Öteki trolleri dikkate almaya gerek yok. Lakin Sanayi ve Teknoloji Bakanı sıfatını üzerinde taşıyan Mustafa Varank, İsrail’deki protestoları, “4 yılda 5 kez seçime giden İsrail’deki 6 partili koalisyon hükümetinin İsrail’i getirdiği son nokta” diye tanımlıyorsa vay memleketin haline.

Aslında Türkiye’nin nereden nereye geldiğini anlamak için iki fotoğrafı paylaşmak yeterli olur sanıyorum. 1960’lı yıllarda eşitsizliği protesto eden Londralı kadınlar, “Britanyalı kadınlar, Türk kadınlarından daha mı değersiz” pankartı taşıyordu. 

İsrail’de hafta sonunda yapılan protestolarda bir kadın, Netanyahu’nun ülkede yargı-yasama-yürütme dengesinin bozulmak istenmesine dikkat çekmek için, “Sonumuzun Türkiye’ye benzemesini istemiyoruz” pankartı taşıdı. 

Utanması olana, İsrailli kadının taşıdığı pankart yeter.

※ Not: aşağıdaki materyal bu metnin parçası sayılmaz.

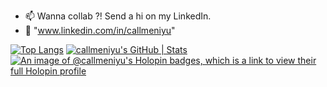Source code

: - 📫 Wanna collab ?! Send a hi on my LinkedIn.
- 🔗 "www.linkedin.com/in/callmeniyu"

[![Top Langs](https://github-readme-stats-git-masterrstaa-rickstaa.vercel.app/api/top-langs/?username=callmeniyu)](https://github.com/callmeniyu/github-readme-stats)
[![callmeniyu's GitHub | Stats](https://stats.quine.sh/callmeniyu/github?theme=dark)](https://quine.sh?utm_source=widgets&utm_campaign=callmeniyu)
[![An image of @callmeniyu's Holopin badges, which is a link to view their full Holopin profile](https://holopin.me/callmeniyu)](https://holopin.io/@callmeniyu)


<!---
callmeniyu/callmeniyu is a ✨ special ✨ repository because its `README.md` (this file) appears on your GitHub profile.
You can click the Preview link to take a look at your changes.
--->
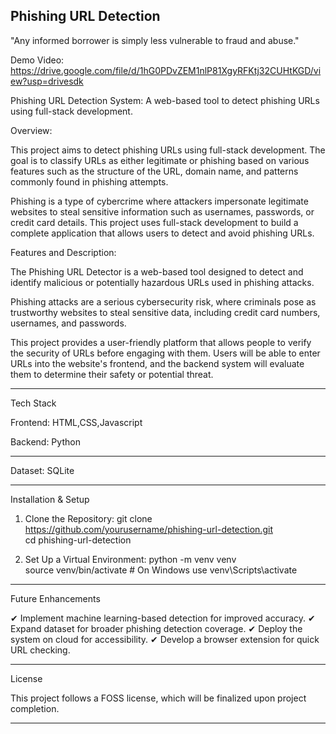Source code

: <h2>Phishing URL Detection</h2>
"Any informed borrower is simply less vulnerable to fraud and abuse."

Demo Video:
https://drive.google.com/file/d/1hG0PDvZEM1nlP81XgyRFKtj32CUHtKGD/view?usp=drivesdk

Phishing URL Detection System:
A web-based tool to detect phishing URLs using full-stack development.

Overview:

This project aims to detect phishing URLs using full-stack development. The goal is to classify URLs as either legitimate or phishing based on various features such as the structure of the URL, domain name, and patterns commonly found in phishing attempts.

Phishing is a type of cybercrime where attackers impersonate legitimate websites to steal sensitive information such as usernames, passwords, or credit card details. This project uses full-stack development to build a complete application that allows users to detect and avoid phishing URLs.

Features and Description:

The Phishing URL Detector is a web-based tool designed to detect and identify malicious or potentially hazardous URLs used in phishing attacks.

Phishing attacks are a serious cybersecurity risk, where criminals pose as trustworthy websites to steal sensitive data, including credit card numbers, usernames, and passwords.

This project provides a user-friendly platform that allows people to verify the security of URLs before engaging with them. Users will be able to enter URLs into the website's frontend, and the backend system will evaluate them to determine their safety or potential threat.

---

Tech Stack

Frontend:  HTML,CSS,Javascript

Backend:  Python

---

Dataset: SQLite

---

Installation & Setup

1. Clone the Repository:
git clone https://github.com/yourusername/phishing-url-detection.git  
cd phishing-url-detection

2. Set Up a Virtual Environment:
python -m venv venv  
source venv/bin/activate  # On Windows use venv\Scripts\activate

---

Future Enhancements

✔ Implement machine learning-based detection for improved accuracy.
✔ Expand dataset for broader phishing detection coverage.
✔ Deploy the system on cloud for accessibility.
✔ Develop a browser extension for quick URL checking.

---

License

This project follows a FOSS license, which will be finalized upon project completion.

---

Ülkenin geldiği yerin dışarıdan göründüğü hal böyle. “AK Parti ve MHP ülkenin milli güvenlik sorunu” haline geldiği tezini savunanlar doğruyu söylüyor. 

Demokrasi, seçimden seçime oy kullanmaktan ibaret değil. Demokrasiye giden yol insan olmaktan ve insanca yaşamak için mücadele vermekten geçiyor. Yasal protesto hakkını sonuna kadar kullanmak ve antidemokratik dayatmalara direnmek de buna dahil. 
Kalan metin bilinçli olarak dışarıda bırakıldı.